──────── PROVIDED RECORDS ────────

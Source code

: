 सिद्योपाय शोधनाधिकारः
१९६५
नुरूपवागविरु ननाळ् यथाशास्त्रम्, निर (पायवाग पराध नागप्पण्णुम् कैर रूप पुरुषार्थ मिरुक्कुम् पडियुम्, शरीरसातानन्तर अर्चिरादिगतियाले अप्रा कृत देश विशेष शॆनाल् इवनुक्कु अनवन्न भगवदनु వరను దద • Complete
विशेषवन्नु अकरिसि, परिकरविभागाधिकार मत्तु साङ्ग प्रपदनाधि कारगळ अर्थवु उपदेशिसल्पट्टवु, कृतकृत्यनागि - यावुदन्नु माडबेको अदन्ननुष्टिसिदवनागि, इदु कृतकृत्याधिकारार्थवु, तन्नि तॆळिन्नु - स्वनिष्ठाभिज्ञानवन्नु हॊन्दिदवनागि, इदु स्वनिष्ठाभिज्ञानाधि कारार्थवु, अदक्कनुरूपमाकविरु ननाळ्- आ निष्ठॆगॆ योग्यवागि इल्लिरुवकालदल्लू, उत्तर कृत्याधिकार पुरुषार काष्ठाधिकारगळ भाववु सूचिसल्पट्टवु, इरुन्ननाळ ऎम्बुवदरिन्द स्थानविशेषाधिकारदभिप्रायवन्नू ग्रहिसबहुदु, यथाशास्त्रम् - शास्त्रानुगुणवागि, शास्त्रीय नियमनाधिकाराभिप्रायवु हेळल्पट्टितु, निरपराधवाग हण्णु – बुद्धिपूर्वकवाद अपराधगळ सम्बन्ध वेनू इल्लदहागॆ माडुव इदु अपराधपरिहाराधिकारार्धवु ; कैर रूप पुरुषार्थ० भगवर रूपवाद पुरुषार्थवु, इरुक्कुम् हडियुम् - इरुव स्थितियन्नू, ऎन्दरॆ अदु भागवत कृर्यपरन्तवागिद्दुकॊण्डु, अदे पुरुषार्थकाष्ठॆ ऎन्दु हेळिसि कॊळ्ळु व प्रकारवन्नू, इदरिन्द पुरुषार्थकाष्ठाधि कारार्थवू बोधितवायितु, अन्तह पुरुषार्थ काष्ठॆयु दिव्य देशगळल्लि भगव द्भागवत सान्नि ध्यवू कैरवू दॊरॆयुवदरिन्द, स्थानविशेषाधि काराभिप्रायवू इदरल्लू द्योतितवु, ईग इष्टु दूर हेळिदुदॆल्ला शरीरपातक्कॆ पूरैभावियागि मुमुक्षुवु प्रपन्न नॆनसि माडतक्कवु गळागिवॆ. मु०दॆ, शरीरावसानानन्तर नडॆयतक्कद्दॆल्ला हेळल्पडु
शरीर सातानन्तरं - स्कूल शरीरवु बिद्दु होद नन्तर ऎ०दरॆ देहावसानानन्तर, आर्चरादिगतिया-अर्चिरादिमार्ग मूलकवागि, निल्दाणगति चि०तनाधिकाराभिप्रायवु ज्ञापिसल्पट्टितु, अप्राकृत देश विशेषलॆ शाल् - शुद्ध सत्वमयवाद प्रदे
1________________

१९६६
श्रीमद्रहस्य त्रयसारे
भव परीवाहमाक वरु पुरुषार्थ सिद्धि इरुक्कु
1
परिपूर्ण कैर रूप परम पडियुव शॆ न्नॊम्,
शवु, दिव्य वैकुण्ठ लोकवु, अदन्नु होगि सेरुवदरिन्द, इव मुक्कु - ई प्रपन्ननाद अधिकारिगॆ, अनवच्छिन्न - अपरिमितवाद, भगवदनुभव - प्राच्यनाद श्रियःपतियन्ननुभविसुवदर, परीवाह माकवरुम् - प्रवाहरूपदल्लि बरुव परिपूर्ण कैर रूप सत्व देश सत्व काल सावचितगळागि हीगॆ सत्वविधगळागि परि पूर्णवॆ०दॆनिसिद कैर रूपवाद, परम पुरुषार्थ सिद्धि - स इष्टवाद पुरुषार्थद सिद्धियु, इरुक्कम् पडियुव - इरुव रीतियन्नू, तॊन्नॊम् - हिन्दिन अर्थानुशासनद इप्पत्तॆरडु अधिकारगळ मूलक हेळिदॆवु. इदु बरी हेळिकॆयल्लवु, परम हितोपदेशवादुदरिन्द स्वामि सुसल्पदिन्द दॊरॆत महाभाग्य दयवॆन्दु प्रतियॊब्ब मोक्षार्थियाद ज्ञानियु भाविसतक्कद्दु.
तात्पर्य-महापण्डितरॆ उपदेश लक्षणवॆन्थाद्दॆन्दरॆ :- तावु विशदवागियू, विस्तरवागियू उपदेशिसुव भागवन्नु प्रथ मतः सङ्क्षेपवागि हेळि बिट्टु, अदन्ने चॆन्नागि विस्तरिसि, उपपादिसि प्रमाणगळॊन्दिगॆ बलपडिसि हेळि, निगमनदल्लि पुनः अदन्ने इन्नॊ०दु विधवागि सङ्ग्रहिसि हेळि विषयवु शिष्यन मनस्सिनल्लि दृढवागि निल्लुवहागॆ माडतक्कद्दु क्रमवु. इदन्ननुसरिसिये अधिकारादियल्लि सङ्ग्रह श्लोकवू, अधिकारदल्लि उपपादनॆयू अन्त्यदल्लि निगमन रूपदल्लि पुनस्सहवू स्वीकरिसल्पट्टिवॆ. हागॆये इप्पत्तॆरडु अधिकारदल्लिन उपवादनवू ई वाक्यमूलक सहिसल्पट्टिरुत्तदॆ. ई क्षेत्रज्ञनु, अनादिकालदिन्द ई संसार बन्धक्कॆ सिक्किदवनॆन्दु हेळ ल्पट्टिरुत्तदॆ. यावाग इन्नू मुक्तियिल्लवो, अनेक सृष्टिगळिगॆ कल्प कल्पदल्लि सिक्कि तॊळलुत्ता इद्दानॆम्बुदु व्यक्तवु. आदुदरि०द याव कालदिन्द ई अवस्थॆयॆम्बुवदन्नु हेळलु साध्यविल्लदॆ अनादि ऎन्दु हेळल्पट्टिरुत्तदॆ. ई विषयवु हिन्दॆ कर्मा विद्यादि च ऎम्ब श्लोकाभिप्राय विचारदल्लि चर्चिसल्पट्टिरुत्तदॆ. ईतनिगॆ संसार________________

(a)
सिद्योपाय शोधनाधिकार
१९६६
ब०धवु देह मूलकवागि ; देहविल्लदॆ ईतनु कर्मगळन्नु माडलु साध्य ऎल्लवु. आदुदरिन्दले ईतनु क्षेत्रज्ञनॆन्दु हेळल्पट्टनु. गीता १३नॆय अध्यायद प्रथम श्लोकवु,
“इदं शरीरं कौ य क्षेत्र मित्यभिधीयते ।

────────

# WORK REQUEST
Where the string "भगवदन" occurs in a line of the listing, copy the line.

# RESPONSE TO THIS TASK
नुरूपवागविरु ननाळ् यथाशास्त्रम्, निर (पायवाग पराध नागप्पण्णुम् कैर रूप पुरुषार्थ मिरुक्कुम् पडियुम्, शरीरसातानन्तर अर्चिरादिगतियाले अप्रा कृत देश विशेष शॆनाल् इवनुक्कु अनवन्न भगवदनु వరను దద • Complete
शवु, दिव्य वैकुण्ठ लोकवु, अदन्नु होगि सेरुवदरिन्द, इव मुक्कु - ई प्रपन्ननाद अधिकारिगॆ, अनवच्छिन्न - अपरिमितवाद, भगवदनुभव - प्राच्यनाद श्रियःपतियन्ननुभविसुवदर, परीवाह माकवरुम् - प्रवाहरूपदल्लि बरुव परिपूर्ण कैर रूप सत्व देश सत्व काल सावचितगळागि हीगॆ सत्वविधगळागि परि पूर्णवॆ०दॆनिसिद कैर रूपवाद, परम पुरुषार्थ सिद्धि - स इष्टवाद पुरुषार्थद सिद्धियु, इरुक्कम् पडियुव - इरुव रीतियन्नू, तॊन्नॊम् - हिन्दिन अर्थानुशासनद इप्पत्तॆरडु अधिकारगळ मूलक हेळिदॆवु. इदु बरी हेळिकॆयल्लवु, परम हितोपदेशवादुदरिन्द स्वामि सुसल्पदिन्द दॊरॆत महाभाग्य दयवॆन्दु प्रतियॊब्ब मोक्षार्थियाद ज्ञानियु भाविसतक्कद्दु.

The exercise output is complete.